Aim of the task:
Starting with the line containing "### A Small Ruby on Rails backend" and going on through the line containing "##### app located", return the lines of the data below exactly, and only those.

Data to process:
☆ ☆ ☆
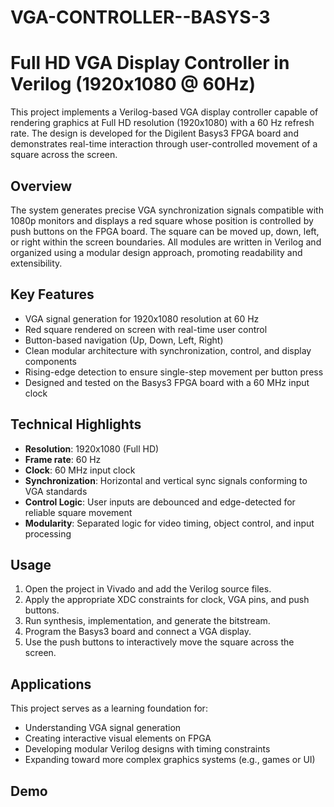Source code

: # VGA-CONTROLLER--BASYS-3
# Full HD VGA Display Controller in Verilog (1920x1080 @ 60Hz)

This project implements a Verilog-based VGA display controller capable of rendering graphics at Full HD resolution (1920x1080) with a 60 Hz refresh rate. The design is developed for the Digilent Basys3 FPGA board and demonstrates real-time interaction through user-controlled movement of a square across the screen.

## Overview

The system generates precise VGA synchronization signals compatible with 1080p monitors and displays a red square whose position is controlled by push buttons on the FPGA board. The square can be moved up, down, left, or right within the screen boundaries. All modules are written in Verilog and organized using a modular design approach, promoting readability and extensibility.

## Key Features

- VGA signal generation for 1920x1080 resolution at 60 Hz
- Red square rendered on screen with real-time user control
- Button-based navigation (Up, Down, Left, Right)
- Clean modular architecture with synchronization, control, and display components
- Rising-edge detection to ensure single-step movement per button press
- Designed and tested on the Basys3 FPGA board with a 60 MHz input clock

## Technical Highlights

- **Resolution**: 1920x1080 (Full HD)
- **Frame rate**: 60 Hz
- **Clock**: 60 MHz input clock
- **Synchronization**: Horizontal and vertical sync signals conforming to VGA standards
- **Control Logic**: User inputs are debounced and edge-detected for reliable square movement
- **Modularity**: Separated logic for video timing, object control, and input processing

## Usage

1. Open the project in Vivado and add the Verilog source files.
2. Apply the appropriate XDC constraints for clock, VGA pins, and push buttons.
3. Run synthesis, implementation, and generate the bitstream.
4. Program the Basys3 board and connect a VGA display.
5. Use the push buttons to interactively move the square across the screen.

## Applications

This project serves as a learning foundation for:

- Understanding VGA signal generation
- Creating interactive visual elements on FPGA
- Developing modular Verilog designs with timing constraints
- Expanding toward more complex graphics systems (e.g., games or UI)

## Demo


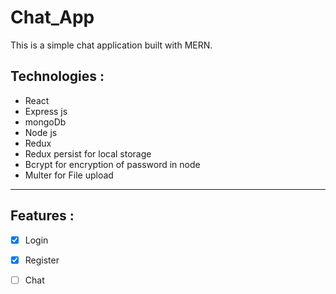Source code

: # Chat_App
This is a simple chat application built with MERN.

## Technologies :
- React
- Express js
- mongoDb
- Node js
- Redux
- Redux persist for local storage
- Bcrypt for encryption of password in node
- Multer for File upload



----

## Features :
- [x] Login
- [x] Register
- [ ] Chat


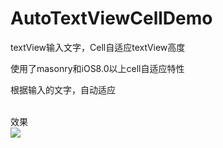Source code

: # AutoTextViewCellDemo
textView输入文字，Cell自适应textView高度

使用了masonry和iOS8.0以上cell自适应特性

根据输入的文字，自动适应

<br>效果<br>
![](https://github.com/luckyxiangfeng/AutoTextViewCellDemo/blob/master/shili.gif?raw=true)
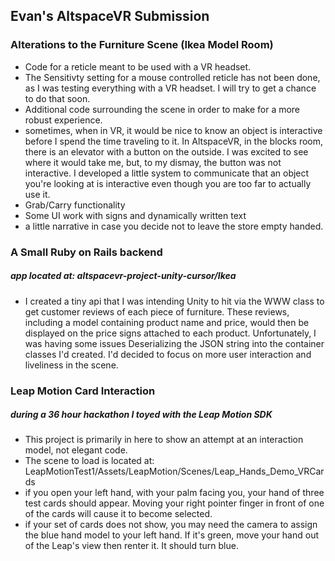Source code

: ## Evan's AltspaceVR Submission

### Alterations to the Furniture Scene (Ikea Model Room)
* Code for a reticle meant to be used with a VR headset.
* The Sensitivty setting for a mouse controlled reticle has not been done, as I was testing everything with a VR headset. I will try to get a chance to do that soon.
* Additional code surrounding the scene in order to make for a more robust experience.
 * sometimes, when in VR, it would be nice to know an object is interactive before I spend the time traveling to it. In AltspaceVR, in the blocks room, there is an elevator with a button on the outside. I was excited to see where it would take me, but, to my dismay, the button was not interactive. I developed a little system to communicate that an object you're looking at is interactive even though you are too far to actually use it. 
* Grab/Carry functionality
* Some UI work with signs and dynamically written text
* a little narrative in case you decide not to leave the store empty handed. 

### A Small Ruby on Rails backend 
##### app located at: altspacevr-project-unity-cursor/Ikea
* I created a tiny api that I was intending Unity to hit via the WWW class to get customer reviews of each piece of furniture. These reviews, including a model containing product name and price, would then be displayed on the price signs attached to each product. Unfortunately, I was having some issues Deserializing the JSON string into the container classes I'd created. I'd decided to focus on more user interaction and liveliness in the scene. 

### Leap Motion Card Interaction
##### during a 36 hour hackathon I toyed with the Leap Motion SDK
* This project is primarily in here to show an attempt at an interaction model, not elegant code.   
* The scene to load is located at: LeapMotionTest1/Assets/LeapMotion/Scenes/Leap_Hands_Demo_VRCards
* if you open your left hand, with your palm facing you, your hand of three test cards should appear. Moving your right pointer finger in front of one of the cards will cause it to become selected.
* if your set of cards does not show, you may need the camera to assign the blue hand model to your left hand. If it's green, move your hand out of the Leap's view then renter it. It should turn blue. 
	 
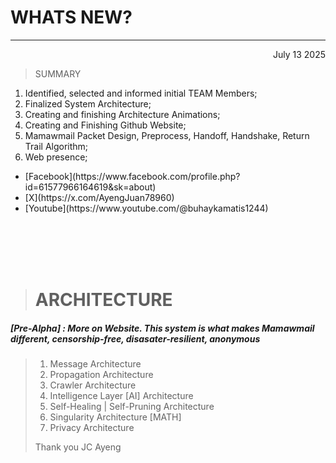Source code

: <p align="center"><h1>WHATS NEW?</h1></p>
<hr>
<p align="right">July 13 2025 </p>

> SUMMARY
1. Identified, selected and informed initial TEAM Members;
2. Finalized System Architecture;
3. Creating and finishing Architecture Animations;
4. Creating and Finishing Github Website;
5. Mamawmail Packet Design, Preprocess, Handoff, Handshake, Return Trail Algorithm;
6. Web presence;
<ul>
     <li>[Facebook](https://www.facebook.com/profile.php?id=61577966164619&sk=about) </li>
     <li>[X](https://x.com/AyengJuan78960)</li>
     <li>[Youtube](https://www.youtube.com/@buhaykamatis1244)</li>
</ul>

<br><br><br><br>


> # ARCHITECTURE
##### [Pre-Alpha] : More on Website. This system is what makes Mamawmail different, censorship-free, disasater-resilient, anonymous 
 
> 1. Message Architecture
> 2. Propagation Architecture
> 3. Crawler Architecture
> 4. Intelligence Layer [AI] Architecture
> 5. Self-Healing | Self-Pruning Architecture
> 6. Singularity Architecture [MATH]
> 7. Privacy Architecture
>
> Thank you
JC Ayeng
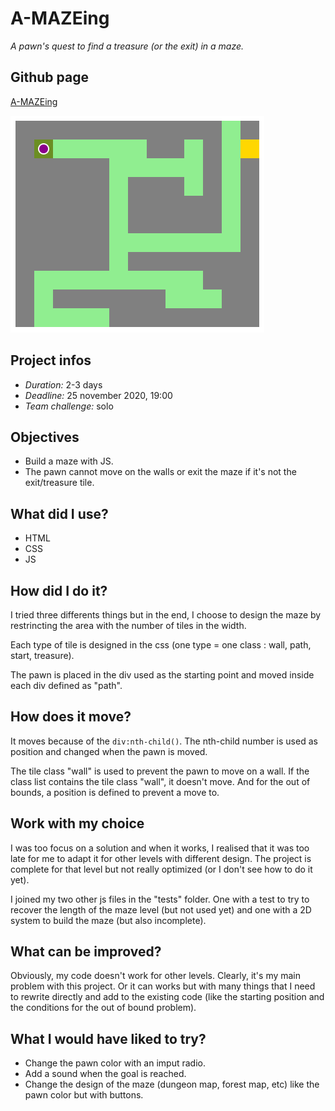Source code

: # A-MAZEing
*A pawn's quest to find a treasure (or the exit) in a maze.*

## Github page
[A-MAZEing](https://gaudrey.github.io/amazeing/)

![illu A-MAZEing lvl1](./readme/illu-maze.png)

## Project infos
* *Duration:* 2-3 days
* *Deadline:* 25 november 2020, 19:00
* *Team challenge:* solo

## Objectives
* Build a maze with JS.
* The pawn cannot move on the walls or exit the maze if it's not the exit/treasure tile.

## What did I use?
* HTML
* CSS
* JS

## How did I do it?
I tried three differents things but in the end, I choose to design the maze by restrincting the area with the number of tiles in the width.

Each type of tile is designed in the css (one type = one class : wall, path, start, treasure).

The pawn is placed in the div used as the starting point and moved inside each div defined as "path".

## How does it move?
It moves because of the `div:nth-child()`. The nth-child number is used as position and changed when the pawn is moved.

The tile class "wall" is used to prevent the pawn to move on a wall. If the class list contains the tile class "wall", it doesn't move. And for the out of bounds, a position is defined to prevent a move to.

## Work with my choice
I was too focus on a solution and when it works, I realised that it was too late for me to adapt it for other levels with different design. The project is complete for that level but not really optimized (or I don't see how to do it yet).

I joined my two other js files in the "tests" folder. One with a test to try to recover the length of the maze level (but not used yet) and one with a 2D system to build the maze (but also incomplete).

## What can be improved?
Obviously, my code doesn't work for other levels. Clearly, it's my main problem with this project. Or it can works but with many things that I need to rewrite directly and add to the existing code (like the starting position and the conditions for the out of bound problem).

## What I would have liked to try?
* Change the pawn color with an imput radio.
* Add a sound when the goal is reached.
* Change the design of the maze (dungeon map, forest map, etc) like the pawn color but with buttons.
☆ ☆ ☆
Expected answer:
### A Small Ruby on Rails backend 
##### app located at: altspacevr-project-unity-cursor/Ikea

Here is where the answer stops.